In the meantime, Alcibiades, a captain of Athens, has been pleading against a death sentence given to one of his men by the Senate. For his persistence, Alcibiades is banished; Alcibiades, on the other hand, despises the Senate and decides to turn his army against Athens in revenge. He hears about Timon, who has fled Athens to live a hermit's life. Timon, it seems, was digging for roots to eat and stumbled upon a buried trove of gold. Alcibiades tries to befriend Timon, even offering him money. Timon, however, counters with offers of gold to Alcibiades if he will sack Athens. Alcibiades accepts a portion of the treasure to pay his men, then marches on Athens.

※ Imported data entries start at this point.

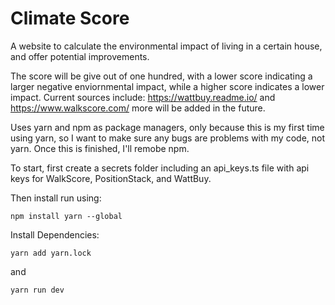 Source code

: # Climate Score
A website to calculate the environmental impact of living in a certain house, and offer potential improvements.

The score will be give out of one hundred, with a lower score indicating a larger negative enviornmental impact, while a higher score indicates a lower impact.
Current sources include: https://wattbuy.readme.io/ and https://www.walkscore.com/ more will be added in the future.

Uses yarn and npm as package managers, only because this is my first time using yarn, so I want to make sure any bugs are problems with my code, not yarn.
Once this is finished, I'll remobe npm.
 
To start, first create a secrets folder including an api_keys.ts file with api keys for WalkScore, PositionStack, and WattBuy. 

Then install run using:

    npm install yarn --global

Install Dependencies:

    yarn add yarn.lock
        
     
and

    yarn run dev
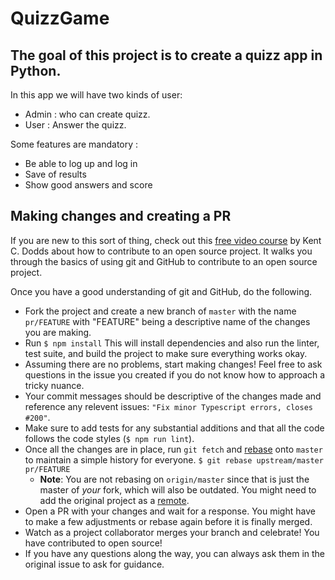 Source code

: # QuizzGame

## The goal of this project is to create a quizz app in Python.

In this app we will have two kinds of user:
 - Admin : who can create quizz.
 - User : Answer the quizz.
 
Some features are mandatory : 
   - Be able to log up and log in
   - Save of results 
   - Show good answers and score



## Making changes and creating a PR

If you are new to this sort of thing, check out this [free video course](https://egghead.io/courses/how-to-contribute-to-an-open-source-project-on-github) by Kent C. Dodds about how to contribute to an open source project. It walks you through the basics of using git and GitHub to contribute to an open source project.

Once you have a good understanding of git and GitHub, do the following.

- Fork the project and create a new branch of `master` with the name `pr/FEATURE` with "FEATURE" being a descriptive name of the changes you are making.
- Run `$ npm install` This will install dependencies and also run the linter, test suite, and build the project to make sure everything works okay.
- Assuming there are no problems, start making changes! Feel free to ask questions in the issue you created if you do not know how to approach a tricky nuance.
- Your commit messages should be descriptive of the changes made and reference any relevent issues: `"Fix minor Typescript errors, closes #200"`.
- Make sure to add tests for any substantial additions and that all the code follows the code styles (`$ npm run lint`).
- Once all the changes are in place, run `git fetch` and [rebase](https://git-scm.com/book/en/v2/Git-Branching-Rebasing) onto `master` to maintain a simple history for everyone. `$ git rebase upstream/master pr/FEATURE`
  - **Note**: You are not rebasing on `origin/master` since that is just the master of _your_ fork, which will also be outdated. You might need to add the original project as a [remote](https://git-scm.com/docs/git-remote#Documentation/git-remote.txt-emaddem).
- Open a PR with your changes and wait for a response. You might have to make a few adjustments or rebase again before it is finally merged.
- Watch as a project collaborator merges your branch and celebrate! You have contributed to open source!
- If you have any questions along the way, you can always ask them in the original issue to ask for guidance.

More visitors, these in the form of bandits, pay a visit. Timon pays them gold on the condition that they too wreak lawless havoc on Athens. The bandits accept the gold, but Timon's rant stirs them instead, ironically, to give up thieving. Timon even sends away his former steward, Flavius, although with gold in his pockets and more kindness than he has shown to anyone else.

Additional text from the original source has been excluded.